What you are asked to do: Lines to restate from the data below: from the one containing "- AWS CodePipeline" to the one containing "- Key-Value Store", both included. Give them again exactly, and only them.

(Dataset excerpts)
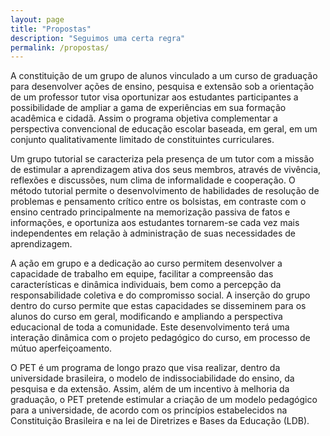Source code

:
 ```yaml
---
layout: page
title: "Propostas"
description: "Seguimos uma certa regra"
permalink: /propostas/
---
```


A constituição de um grupo de alunos vinculado a um curso de graduação para desenvolver ações de ensino, pesquisa e extensão sob a orientação de um professor tutor visa oportunizar aos estudantes participantes a possibilidade de ampliar a gama de experiências em sua formação acadêmica e cidadã. Assim o programa objetiva complementar a perspectiva convencional de educação escolar baseada, em geral, em um conjunto qualitativamente limitado de constituintes curriculares.

Um grupo tutorial se caracteriza pela presença de um tutor com a missão de estimular a aprendizagem ativa dos seus membros, através de vivência, reflexões e discussões, num clima de informalidade e cooperação. O método tutorial permite o desenvolvimento de habilidades de resolução de problemas e pensamento crítico entre os bolsistas, em contraste com o ensino centrado principalmente na memorização passiva de fatos e informações, e oportuniza aos estudantes tornarem-se cada vez mais independentes em relação à administração de suas necessidades de aprendizagem.

A ação em grupo e a dedicação ao curso permitem desenvolver a capacidade de trabalho em equipe, facilitar a compreensão das características e dinâmica individuais, bem como a percepção da responsabilidade coletiva e do compromisso social. A inserção do grupo dentro do curso permite que estas capacidades se disseminem para os alunos do curso em geral, modificando e ampliando a perspectiva educacional de toda a comunidade. Este desenvolvimento terá uma interação dinâmica com o projeto pedagógico do curso, em processo de mútuo aperfeiçoamento.

O PET é um programa de longo prazo que visa realizar, dentro da universidade brasileira, o modelo de indissociabilidade do ensino, da pesquisa e da extensão. Assim, além de um incentivo à melhoria da graduação, o PET pretende estimular a criação de um modelo pedagógico para a universidade, de acordo com os princípios estabelecidos na Constituição Brasileira e na lei de Diretrizes e Bases da Educação (LDB).
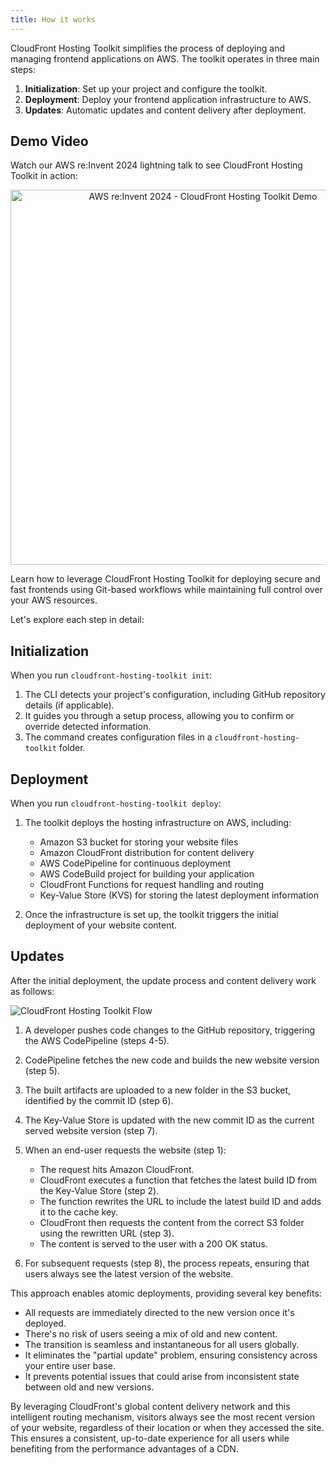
```yaml
---
title: How it works
---
```


CloudFront Hosting Toolkit simplifies the process of deploying and managing frontend applications on AWS. The toolkit operates in three main steps:

1. **Initialization**: Set up your project and configure the toolkit.
2. **Deployment**: Deploy your frontend application infrastructure to AWS.
3. **Updates**: Automatic updates and content delivery after deployment.

## Demo Video

Watch our AWS re:Invent 2024 lightning talk to see CloudFront Hosting Toolkit in action:

<p align="center">
  <a href="https://www.youtube.com/watch?v=pmWhspx4ppw">
    <img src="https://img.youtube.com/vi/pmWhspx4ppw/maxresdefault.jpg" alt="AWS re:Invent 2024 - CloudFront Hosting Toolkit Demo" width="600"/>
  </a>
</p>

Learn how to leverage CloudFront Hosting Toolkit for deploying secure and fast frontends using Git-based workflows while maintaining full control over your AWS resources.

Let's explore each step in detail:

## Initialization

When you run `cloudfront-hosting-toolkit init`:

1. The CLI detects your project's configuration, including GitHub repository details (if applicable).
2. It guides you through a setup process, allowing you to confirm or override detected information.
3. The command creates configuration files in a `cloudfront-hosting-toolkit` folder.

## Deployment

When you run `cloudfront-hosting-toolkit deploy`:

1. The toolkit deploys the hosting infrastructure on AWS, including:
   - Amazon S3 bucket for storing your website files
   - Amazon CloudFront distribution for content delivery
   - AWS CodePipeline for continuous deployment
   - AWS CodeBuild project for building your application
   - CloudFront Functions for request handling and routing
   - Key-Value Store (KVS) for storing the latest deployment information

2. Once the infrastructure is set up, the toolkit triggers the initial deployment of your website content.

## Updates

After the initial deployment, the update process and content delivery work as follows:

<img src="/cloudfront-hosting-toolkit/img/flow.png" alt="CloudFront Hosting Toolkit Flow">


1. A developer pushes code changes to the GitHub repository, triggering the AWS CodePipeline (steps 4-5).

2. CodePipeline fetches the new code and builds the new website version (step 5).

3. The built artifacts are uploaded to a new folder in the S3 bucket, identified by the commit ID (step 6).

4. The Key-Value Store is updated with the new commit ID as the current served website version (step 7).

5. When an end-user requests the website (step 1):
   - The request hits Amazon CloudFront.
   - CloudFront executes a function that fetches the latest build ID from the Key-Value Store (step 2).
   - The function rewrites the URL to include the latest build ID and adds it to the cache key.
   - CloudFront then requests the content from the correct S3 folder using the rewritten URL (step 3).
   - The content is served to the user with a 200 OK status.

6. For subsequent requests (step 8), the process repeats, ensuring that users always see the latest version of the website.

This approach enables atomic deployments, providing several key benefits:

- All requests are immediately directed to the new version once it's deployed.
- There's no risk of users seeing a mix of old and new content.
- The transition is seamless and instantaneous for all users globally.
- It eliminates the "partial update" problem, ensuring consistency across your entire user base.
- It prevents potential issues that could arise from inconsistent state between old and new versions.

By leveraging CloudFront's global content delivery network and this intelligent routing mechanism, visitors always see the most recent version of your website, regardless of their location or when they accessed the site. This ensures a consistent, up-to-date experience for all users while benefiting from the performance advantages of a CDN.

Solution to the problem:
   - AWS CodePipeline for continuous deployment
   - AWS CodeBuild project for building your application
   - CloudFront Functions for request handling and routing
   - Key-Value Store (KVS) for storing the latest deployment information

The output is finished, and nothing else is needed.